By Ben Doy
Multi-ARIA award winning band Birds Of Tokyo released their fourth studio album in March titled 'March Fires'.
The album became their first to hit the Number 1 position on the Australian Album Charts and also charted at #26 on the RIANZ Album Chart in New Zealand; becoming the band's first international album chart debut.
We caught up with guitarist Adam Spark and found out what's new with the band.
It's been three years since you released your last album. What have you been up to during that time?
We've been writing a lot, we sort of wrote for about 18 months. We recorded the record for six months at the start of last year and then kind of killed the next six months doing nothing, just waiting for the record to come out (laughs). But we're always writing.
And you've had a bit of a change in the band with a new bassist.
Yeah, Ian (Berney) was added us our new bass player. And Glen (keyboardist Glenn Sarangapany) who has toured with us for quite a while, we made that kind of official as well. When our old bass player left it was a good time to make the transition. We thought "If we're going to do this we should do it all now".
Where did you record March Fires?
Mostly in Los Angeles, in a bunch of different studios there. But some of it was done in Sydney.
And was does the name March Fires mean?
We talked a lot about the concept of when you destroy something, the act of that itself is the creation of something. Like if you have a glass bowl and destroy it, being in pieces is kind of its own new piece... kind of just laying out the junk if that makes sense.
And you wrote some of the album in France?
Yeah. The main two singles off the album 'Lanterns' and 'This fire' sort of had their crowning moments there. It was really cool. It seems like an extravagance to do that, but in all the times we've been doing this we're just very frightened and frugal dudes... we never lash out or do anything crazy. So we just hit a point and thought "You know what, let's just get away for a while and go somewhere fun and completely removed". And it was so worth it.
Which part of France were you in?
We were in the south. We got out of the airport in Nice and couldn't even fit everything in the car. We had guitars hanging out... it was kind of like a classic National Lampoons kind of vibe. We rolled up to the house and were just cracking up laughing, it was really cool.
Would you say this is quite a different album to your previous releases?

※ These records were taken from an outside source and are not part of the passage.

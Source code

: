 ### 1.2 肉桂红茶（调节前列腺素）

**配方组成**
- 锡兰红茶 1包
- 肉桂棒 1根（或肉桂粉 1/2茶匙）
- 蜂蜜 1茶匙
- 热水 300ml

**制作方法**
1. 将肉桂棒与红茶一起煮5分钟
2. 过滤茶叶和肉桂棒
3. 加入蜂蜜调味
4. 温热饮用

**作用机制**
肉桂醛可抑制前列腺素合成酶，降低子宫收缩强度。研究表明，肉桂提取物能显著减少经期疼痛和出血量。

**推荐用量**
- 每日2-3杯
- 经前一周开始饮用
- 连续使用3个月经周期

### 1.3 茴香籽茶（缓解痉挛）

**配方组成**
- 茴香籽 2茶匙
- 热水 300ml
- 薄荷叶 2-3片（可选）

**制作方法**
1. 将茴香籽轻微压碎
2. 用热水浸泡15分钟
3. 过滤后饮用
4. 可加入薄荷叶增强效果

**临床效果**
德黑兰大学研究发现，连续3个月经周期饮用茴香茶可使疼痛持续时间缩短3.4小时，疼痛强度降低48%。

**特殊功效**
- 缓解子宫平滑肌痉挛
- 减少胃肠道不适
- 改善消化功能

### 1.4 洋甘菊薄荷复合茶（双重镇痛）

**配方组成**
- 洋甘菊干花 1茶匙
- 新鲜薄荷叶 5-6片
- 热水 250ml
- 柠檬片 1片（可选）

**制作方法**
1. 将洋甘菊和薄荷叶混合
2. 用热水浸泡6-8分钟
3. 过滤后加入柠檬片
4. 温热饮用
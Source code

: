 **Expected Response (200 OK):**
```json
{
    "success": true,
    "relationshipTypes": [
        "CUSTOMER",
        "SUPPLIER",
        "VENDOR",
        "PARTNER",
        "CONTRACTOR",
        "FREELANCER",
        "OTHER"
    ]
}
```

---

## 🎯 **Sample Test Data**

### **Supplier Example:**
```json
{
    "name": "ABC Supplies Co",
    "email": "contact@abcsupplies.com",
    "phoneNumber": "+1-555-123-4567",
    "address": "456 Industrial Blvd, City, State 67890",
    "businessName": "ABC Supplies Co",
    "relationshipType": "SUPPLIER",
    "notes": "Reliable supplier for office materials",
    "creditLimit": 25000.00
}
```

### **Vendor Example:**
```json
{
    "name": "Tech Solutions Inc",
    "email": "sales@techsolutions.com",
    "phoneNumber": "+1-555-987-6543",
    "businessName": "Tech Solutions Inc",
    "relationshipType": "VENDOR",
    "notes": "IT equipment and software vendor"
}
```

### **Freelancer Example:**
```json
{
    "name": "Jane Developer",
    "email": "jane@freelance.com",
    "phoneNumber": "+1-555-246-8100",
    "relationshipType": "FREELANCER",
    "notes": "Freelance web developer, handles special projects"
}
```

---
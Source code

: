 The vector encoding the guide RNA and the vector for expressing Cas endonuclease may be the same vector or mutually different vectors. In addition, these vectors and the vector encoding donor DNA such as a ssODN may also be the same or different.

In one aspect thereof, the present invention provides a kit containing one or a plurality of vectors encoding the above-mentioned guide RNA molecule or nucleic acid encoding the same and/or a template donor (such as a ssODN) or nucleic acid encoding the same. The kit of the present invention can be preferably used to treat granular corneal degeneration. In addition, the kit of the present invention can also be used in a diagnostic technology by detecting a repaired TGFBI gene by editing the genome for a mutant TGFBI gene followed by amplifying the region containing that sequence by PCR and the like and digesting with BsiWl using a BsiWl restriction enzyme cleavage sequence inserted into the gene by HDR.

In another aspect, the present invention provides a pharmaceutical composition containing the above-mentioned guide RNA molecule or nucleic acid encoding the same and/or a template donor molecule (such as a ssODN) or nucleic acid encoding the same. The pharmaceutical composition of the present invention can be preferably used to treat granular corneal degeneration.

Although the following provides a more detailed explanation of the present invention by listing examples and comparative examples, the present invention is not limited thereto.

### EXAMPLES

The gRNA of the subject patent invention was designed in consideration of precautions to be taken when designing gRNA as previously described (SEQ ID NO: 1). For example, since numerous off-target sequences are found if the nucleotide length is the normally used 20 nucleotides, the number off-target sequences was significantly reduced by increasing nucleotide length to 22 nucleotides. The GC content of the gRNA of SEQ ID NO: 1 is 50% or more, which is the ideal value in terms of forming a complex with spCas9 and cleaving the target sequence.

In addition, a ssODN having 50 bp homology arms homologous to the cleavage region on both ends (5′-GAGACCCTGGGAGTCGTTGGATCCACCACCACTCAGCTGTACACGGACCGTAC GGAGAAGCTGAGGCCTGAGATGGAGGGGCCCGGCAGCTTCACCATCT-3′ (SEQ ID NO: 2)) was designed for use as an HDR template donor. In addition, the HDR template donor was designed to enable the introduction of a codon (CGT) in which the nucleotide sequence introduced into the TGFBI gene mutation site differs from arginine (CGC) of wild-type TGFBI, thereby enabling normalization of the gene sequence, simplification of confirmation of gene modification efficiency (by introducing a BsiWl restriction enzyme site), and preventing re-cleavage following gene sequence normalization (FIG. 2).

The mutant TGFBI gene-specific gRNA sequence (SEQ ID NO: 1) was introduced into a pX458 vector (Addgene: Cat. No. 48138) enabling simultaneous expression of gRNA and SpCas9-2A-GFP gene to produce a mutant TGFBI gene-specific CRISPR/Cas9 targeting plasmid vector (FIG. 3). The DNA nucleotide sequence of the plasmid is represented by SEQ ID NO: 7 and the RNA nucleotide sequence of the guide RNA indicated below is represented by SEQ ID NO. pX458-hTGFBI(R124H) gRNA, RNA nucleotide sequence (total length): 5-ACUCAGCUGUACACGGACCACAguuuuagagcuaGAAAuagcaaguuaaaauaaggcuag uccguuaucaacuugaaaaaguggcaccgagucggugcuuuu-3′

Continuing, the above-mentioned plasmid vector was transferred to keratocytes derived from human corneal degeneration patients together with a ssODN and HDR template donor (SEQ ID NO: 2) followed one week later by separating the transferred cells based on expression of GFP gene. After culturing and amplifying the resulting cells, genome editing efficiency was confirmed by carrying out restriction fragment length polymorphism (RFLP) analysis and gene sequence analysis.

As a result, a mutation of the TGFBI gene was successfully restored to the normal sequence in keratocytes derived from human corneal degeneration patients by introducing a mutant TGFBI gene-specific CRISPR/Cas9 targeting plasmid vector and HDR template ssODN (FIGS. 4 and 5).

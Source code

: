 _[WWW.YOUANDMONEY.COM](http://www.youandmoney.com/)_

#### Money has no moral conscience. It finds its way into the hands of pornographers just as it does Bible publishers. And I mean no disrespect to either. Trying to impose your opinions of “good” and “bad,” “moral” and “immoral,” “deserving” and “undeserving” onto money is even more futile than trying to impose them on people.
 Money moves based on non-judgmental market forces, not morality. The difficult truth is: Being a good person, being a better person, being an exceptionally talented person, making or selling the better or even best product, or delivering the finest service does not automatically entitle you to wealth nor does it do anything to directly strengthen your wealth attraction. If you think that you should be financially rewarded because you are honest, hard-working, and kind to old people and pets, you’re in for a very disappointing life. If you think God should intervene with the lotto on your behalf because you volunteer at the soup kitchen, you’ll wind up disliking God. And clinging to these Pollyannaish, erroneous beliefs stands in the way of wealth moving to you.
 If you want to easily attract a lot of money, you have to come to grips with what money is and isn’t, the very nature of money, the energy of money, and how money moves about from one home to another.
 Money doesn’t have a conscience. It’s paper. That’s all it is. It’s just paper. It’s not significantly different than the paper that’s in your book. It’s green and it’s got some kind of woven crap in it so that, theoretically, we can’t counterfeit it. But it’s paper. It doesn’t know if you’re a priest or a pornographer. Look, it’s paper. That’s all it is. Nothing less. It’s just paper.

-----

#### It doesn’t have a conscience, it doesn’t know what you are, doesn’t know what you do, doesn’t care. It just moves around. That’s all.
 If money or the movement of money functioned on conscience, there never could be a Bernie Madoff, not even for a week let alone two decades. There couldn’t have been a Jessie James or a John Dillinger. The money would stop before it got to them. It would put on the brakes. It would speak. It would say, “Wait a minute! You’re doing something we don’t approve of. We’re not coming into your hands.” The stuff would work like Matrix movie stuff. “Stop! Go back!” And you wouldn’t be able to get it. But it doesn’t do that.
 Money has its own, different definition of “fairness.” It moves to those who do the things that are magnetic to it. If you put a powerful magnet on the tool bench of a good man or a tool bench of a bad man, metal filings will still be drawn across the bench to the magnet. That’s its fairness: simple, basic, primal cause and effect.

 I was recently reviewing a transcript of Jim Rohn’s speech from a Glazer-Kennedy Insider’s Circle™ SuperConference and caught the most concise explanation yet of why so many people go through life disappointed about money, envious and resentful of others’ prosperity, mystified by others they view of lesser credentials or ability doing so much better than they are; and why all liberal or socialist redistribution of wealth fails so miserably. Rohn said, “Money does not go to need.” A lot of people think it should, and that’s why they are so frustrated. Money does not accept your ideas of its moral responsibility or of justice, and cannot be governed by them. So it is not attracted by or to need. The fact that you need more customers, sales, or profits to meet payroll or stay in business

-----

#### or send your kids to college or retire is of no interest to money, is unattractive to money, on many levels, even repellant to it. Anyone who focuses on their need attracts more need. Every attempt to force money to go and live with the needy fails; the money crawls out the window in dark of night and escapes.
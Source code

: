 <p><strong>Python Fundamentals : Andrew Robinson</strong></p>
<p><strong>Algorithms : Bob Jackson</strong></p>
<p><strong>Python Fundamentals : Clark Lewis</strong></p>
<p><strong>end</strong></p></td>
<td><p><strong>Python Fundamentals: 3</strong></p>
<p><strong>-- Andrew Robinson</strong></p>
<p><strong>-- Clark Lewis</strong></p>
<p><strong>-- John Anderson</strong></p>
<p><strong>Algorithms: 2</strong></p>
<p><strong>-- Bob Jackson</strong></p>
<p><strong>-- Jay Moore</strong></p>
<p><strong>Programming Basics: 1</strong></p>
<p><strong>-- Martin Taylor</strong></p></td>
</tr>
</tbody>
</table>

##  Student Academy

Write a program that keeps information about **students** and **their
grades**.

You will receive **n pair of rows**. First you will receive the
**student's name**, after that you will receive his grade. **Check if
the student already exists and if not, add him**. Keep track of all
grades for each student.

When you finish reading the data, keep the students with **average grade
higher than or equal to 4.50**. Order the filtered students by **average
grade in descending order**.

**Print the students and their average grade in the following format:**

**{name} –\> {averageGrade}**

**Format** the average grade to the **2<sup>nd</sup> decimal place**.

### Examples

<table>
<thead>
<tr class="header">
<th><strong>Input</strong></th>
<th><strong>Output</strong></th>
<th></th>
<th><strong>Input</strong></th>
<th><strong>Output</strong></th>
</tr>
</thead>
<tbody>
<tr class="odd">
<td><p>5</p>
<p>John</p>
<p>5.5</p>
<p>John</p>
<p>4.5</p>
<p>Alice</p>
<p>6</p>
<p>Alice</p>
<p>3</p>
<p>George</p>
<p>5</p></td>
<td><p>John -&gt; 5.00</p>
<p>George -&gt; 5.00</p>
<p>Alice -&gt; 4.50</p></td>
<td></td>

Yeah, I think so. Our approach to it, and what we hear in it and what we put into it, was markedly different. It's had some mixed reactions from people who have followed the band for a while... some people really love it, some people really don't. But we feel it's quite different. You find yourself in that situation where you're damned if you do and you're damned if you don't, and it's fascinating to watch peoples reactions to it. It sounds cliché but all you can do is make a record that you really like.
And this was your first Number 1 album in Australia?
Yeah, that's cool. Although I would have been happy if it never got to Number 1 because then you feel like you've always got somewhere to go (laughs).
Will you be coming back for some NZ shows in the near future?
We're hoping to get back later this year. If people will have us.
I saw you guys play a few years ago at The Powerstation in Auckland, that was a really good show...
That's a really cool venue actually. And it probably has one of the finest band rooms that I've ever been in. They've got a good thing going on up there (laughs). And it was a cool show. We also played Big Day Out about a year before that, so we'd love to be involved with that again. We had a real cool moment when we did it a couple of years ago, we were playing on a side stage in like the middle of the day and we walked out and there were heaps of people there. It was really good.
Have you guys still got various side projects going on too?
Ian's (frontman Ian Kenny) band Karnivool is still going. I don't know if Adam (drummer Adam Weston) is still continuing with his one... he was talking about trying to find a new drummer. But the other three of us haven't really got anything else going. I think Glenn and I will put in a bit of work in the US... we're always working on stuff, and it would be cool if we could do some film stuff or something, that would be really cool. But a lot of stuff that I write and a couple of the other dudes write generally finds its way into the Birds.
How's the music industry in Australia at the moment?
It's much like anywhere I guess but per capita it's proportionally different I guess... bigger than NZ but smaller than America. We're always talking about the culture of music and what it sort of means to people... and how important it is to their life. There's a lot of competition these days for peoples attention to invest themselves in bands or songs so it has to be something significant or emotionally impactful.